Dataset excerpts
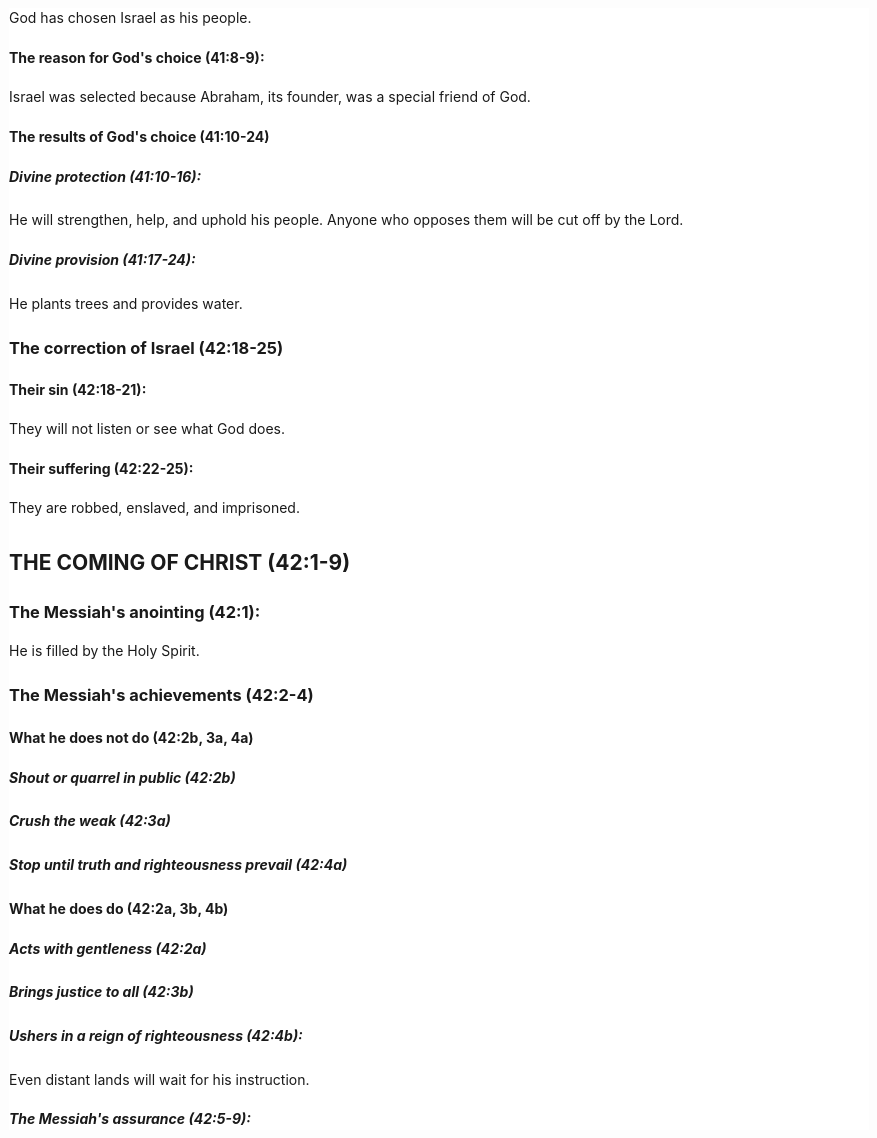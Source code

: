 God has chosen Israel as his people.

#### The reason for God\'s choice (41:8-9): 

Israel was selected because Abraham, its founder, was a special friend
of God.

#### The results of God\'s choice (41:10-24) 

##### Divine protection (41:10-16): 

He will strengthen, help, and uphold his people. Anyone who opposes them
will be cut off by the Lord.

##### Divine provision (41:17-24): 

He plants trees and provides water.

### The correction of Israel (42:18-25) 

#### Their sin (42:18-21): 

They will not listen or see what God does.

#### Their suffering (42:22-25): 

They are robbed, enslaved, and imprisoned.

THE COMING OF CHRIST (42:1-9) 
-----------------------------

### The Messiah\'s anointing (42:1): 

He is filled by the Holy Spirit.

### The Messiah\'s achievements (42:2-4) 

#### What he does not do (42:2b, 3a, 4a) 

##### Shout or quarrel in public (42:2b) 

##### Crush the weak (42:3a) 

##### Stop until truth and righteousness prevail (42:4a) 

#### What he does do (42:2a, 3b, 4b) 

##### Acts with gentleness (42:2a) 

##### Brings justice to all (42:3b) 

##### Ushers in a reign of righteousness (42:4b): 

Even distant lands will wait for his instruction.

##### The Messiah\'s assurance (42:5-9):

* * *

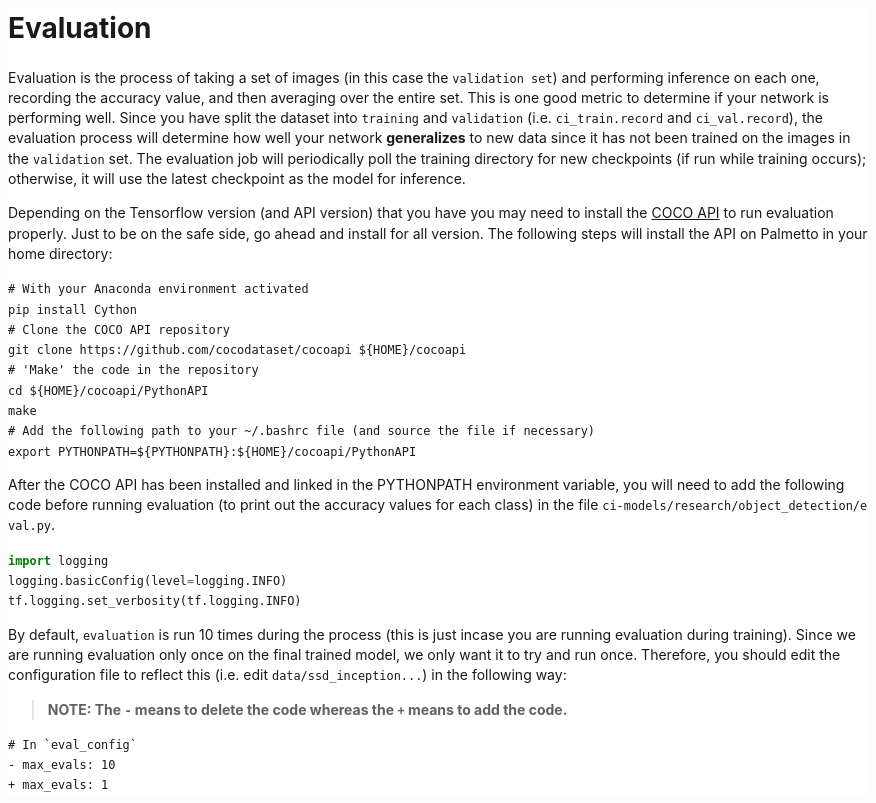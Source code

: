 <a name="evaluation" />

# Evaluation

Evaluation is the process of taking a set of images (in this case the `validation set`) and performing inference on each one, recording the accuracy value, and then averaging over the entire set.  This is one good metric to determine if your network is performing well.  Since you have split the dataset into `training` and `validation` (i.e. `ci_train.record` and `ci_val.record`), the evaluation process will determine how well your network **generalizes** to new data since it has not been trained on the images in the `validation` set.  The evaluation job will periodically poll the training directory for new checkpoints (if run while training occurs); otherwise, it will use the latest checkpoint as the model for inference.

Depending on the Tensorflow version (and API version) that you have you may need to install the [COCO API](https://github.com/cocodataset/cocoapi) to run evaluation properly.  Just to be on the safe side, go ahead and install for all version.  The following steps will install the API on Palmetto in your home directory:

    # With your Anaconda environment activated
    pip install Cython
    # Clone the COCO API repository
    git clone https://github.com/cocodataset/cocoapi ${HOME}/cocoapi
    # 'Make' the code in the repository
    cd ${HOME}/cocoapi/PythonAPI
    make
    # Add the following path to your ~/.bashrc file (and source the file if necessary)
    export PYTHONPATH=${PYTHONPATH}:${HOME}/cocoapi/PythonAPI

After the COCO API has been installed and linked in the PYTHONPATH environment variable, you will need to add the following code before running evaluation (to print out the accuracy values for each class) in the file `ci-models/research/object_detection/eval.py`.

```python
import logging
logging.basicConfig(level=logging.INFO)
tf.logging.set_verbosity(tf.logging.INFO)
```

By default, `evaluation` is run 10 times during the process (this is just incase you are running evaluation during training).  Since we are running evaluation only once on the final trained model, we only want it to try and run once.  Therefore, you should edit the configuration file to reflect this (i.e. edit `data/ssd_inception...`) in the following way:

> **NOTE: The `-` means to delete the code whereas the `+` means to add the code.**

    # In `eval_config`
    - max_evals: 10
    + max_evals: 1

*ACTION ITEM*
Extract from the records above the lines from the one containing "Israel was selected" to the one containing "##### Brings justice to all (42:3b)", both lines included, exactly as they appear and with nothing else.

*RESPONSE BOX*
Israel was selected because Abraham, its founder, was a special friend
of God.

#### The results of God\'s choice (41:10-24) 

##### Divine protection (41:10-16): 

He will strengthen, help, and uphold his people. Anyone who opposes them
will be cut off by the Lord.

##### Divine provision (41:17-24): 

He plants trees and provides water.

### The correction of Israel (42:18-25) 

#### Their sin (42:18-21): 

They will not listen or see what God does.

#### Their suffering (42:22-25): 

They are robbed, enslaved, and imprisoned.

THE COMING OF CHRIST (42:1-9) 
-----------------------------

### The Messiah\'s anointing (42:1): 

He is filled by the Holy Spirit.

### The Messiah\'s achievements (42:2-4) 

#### What he does not do (42:2b, 3a, 4a) 

##### Shout or quarrel in public (42:2b) 

##### Crush the weak (42:3a) 

##### Stop until truth and righteousness prevail (42:4a) 

#### What he does do (42:2a, 3b, 4b) 

##### Acts with gentleness (42:2a) 

##### Brings justice to all (42:3b) 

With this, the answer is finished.